• **What is required**:
Go through the records below and show every line with the string "examples".

Saved entries
☆ ☆ ☆ ☆

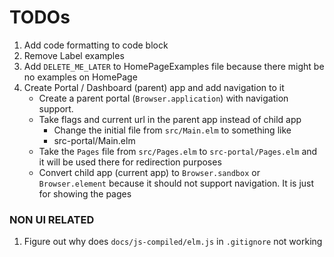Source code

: # TODOs

1. Add code formatting to code block
2. Remove Label examples
3. Add `DELETE_ME_LATER` to HomePageExamples file because there might be no examples on HomePage
4. Create Portal / Dashboard (parent) app and add navigation to it
    - Create a parent portal (`Browser.application`) with navigation support.
    - Take flags and current url in the parent app instead of child app
      - Change the initial file from `src/Main.elm` to something like
      - src-portal/Main.elm
    - Take the `Pages` file from `src/Pages.elm` to `src-portal/Pages.elm` and it will be used there for redirection purposes
    - Convert child app (current app) to `Browser.sandbox` or `Browser.element` because it should not support navigation. It is just for showing the pages

### NON UI RELATED
1. Figure out why does `docs/js-compiled/elm.js` in `.gitignore` not working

☆ ☆ ☆ ☆

• **Expected output**:
2. Remove Label examples
3. Add `DELETE_ME_LATER` to HomePageExamples file because there might be no examples on HomePage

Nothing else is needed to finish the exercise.